Depois desta provação vai ser vital continuar o caminho da dignidade, da liberdade, do respeito pelos outros e pelo mundo onde podemos ser felizes. Por isso, todos e cada um devemos assumir responsabilidades, sem cedermos ao egoísmo, ao imediatismo ou à arrogância, filha do instinto, que nos lança contra a parede da irracionalidade.
A incerteza não deve conduzir à desistência, como não pode justificar comportamentos displicentes, negacionistas, que conduzem à precipitação num inferno mais fundo do que o que nos foi dado conhecer nestes oito meses. Basta observar como alguns políticos mundiais passaram do dichote sarcástico sobre a infecção para apelos pungentes à solidariedade e a imposição de medidas que desvalorizaram.

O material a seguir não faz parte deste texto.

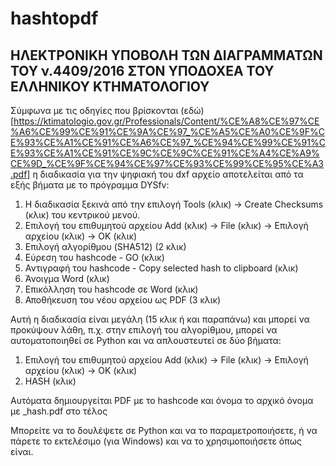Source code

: # hashtopdf

## ΗΛΕΚΤΡΟΝΙΚΗ ΥΠΟΒΟΛΗ ΤΩΝ ∆ΙΑΓΡΑΜΜΑΤΩΝ ΤΟΥ ν.4409/2016 ΣΤΟΝ ΥΠΟ∆ΟΧΕΑ ΤΟΥ ΕΛΛΗΝΙΚΟΥ ΚΤΗΜΑΤΟΛΟΓΙΟΥ

Σύμφωνα με τις οδηγίες που βρίσκονται (εδώ)[https://ktimatologio.gov.gr/Professionals/Content/%CE%A8%CE%97%CE%A6%CE%99%CE%91%CE%9A%CE%97_%CE%A5%CE%A0%CE%9F%CE%93%CE%A1%CE%91%CE%A6%CE%97_%CE%94%CE%99%CE%91%CE%93%CE%A1%CE%91%CE%9C%CE%9C%CE%91%CE%A4%CE%A9%CE%9D_%CE%9F%CE%94%CE%97%CE%93%CE%99%CE%95%CE%A3.pdf] η διαδικασία για την ψηφιακή του dxf αρχείο αποτελείται από τα εξής βήματα με το πρόγραμμα DYSfv:

1. Η διαδικασία ξεκινά από την επιλογή Tools (κλικ) -> Create Checksums (κλικ) του κεντρικού µενού. 
2. Επιλογή του επιθυµητού αρχείου Add (κλικ) -> File (κλικ) -> Επιλογή αρχείου (κλικ) -> ΟΚ (κλικ)
2. Επιλογή αλγορίθμου (SHA512) (2 κλικ)
3. Εύρεση του hashcode - GO (κλικ)
4. Αντιγραφή του hashcode - Copy selected hash to clipboard (κλικ)
5. Άνοιγμα Word (κλικ)
6. Επικόλληση του hashcode σε Word (κλικ)
7. Αποθήκευση του νέου αρχείου ως PDF (3 κλικ)

Αυτή η διαδικασία είναι μεγάλη (15 κλικ ή και παραπάνω) και μπορεί να προκύψουν λάθη, π.χ. στην επιλογή του αλγορίθμου, μπορεί να αυτοματοποιηθεί σε Python και να απλουστευτεί σε δύο βήματα:
1. Επιλογή του επιθυµητού αρχείου Add (κλικ) -> File (κλικ) -> Επιλογή αρχείου (κλικ) -> ΟΚ (κλικ)
2. HASH (κλικ)

Αυτόματα δημιουργείται PDF με το hashcode και όνομα το αρχικό όνομα με \_hash.pdf στο τέλος

Μπορείτε να το δουλέψετε σε Python και να το παραμετροποιήσετε, ή να πάρετε το εκτελέσιμο (για Windows) και να το χρησιμοποιήσετε όπως είναι.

A aventura humana tem sido assim. O conhecimento foi-se construindo na medida em que se reduziu a incerteza, observando o mundo com o instrumento único que é a racionalidade, capaz de integrar que quanto mais sabemos mais nos falta saber, mas há conquistas que nos permitem concluir que a vida vale a pena ser vivida enquanto pudermos, certos de que novas gerações virão para continuar a construção, sempre renovada, talvez empolgante, logo se verá.
Vai ser precisa força para resistir ao medo, não descuidar os flancos da soberba, da preguiça, do risco desnecessário e do cansaço para continuar a jornada que ninguém pode dizer como terminará, apesar dos vendedores de milagres que vão aparecendo aqui e ali.
Resta-nos respirar fundo, utilizar todos os instrumentos que conhecemos com capacidade de limitar a infecção e aguardar que o tempo nos permita reconhecer as verdades e os equívocos que atingirmos ou superarmos quando voltarmos ao nosso mar da tranquilidade.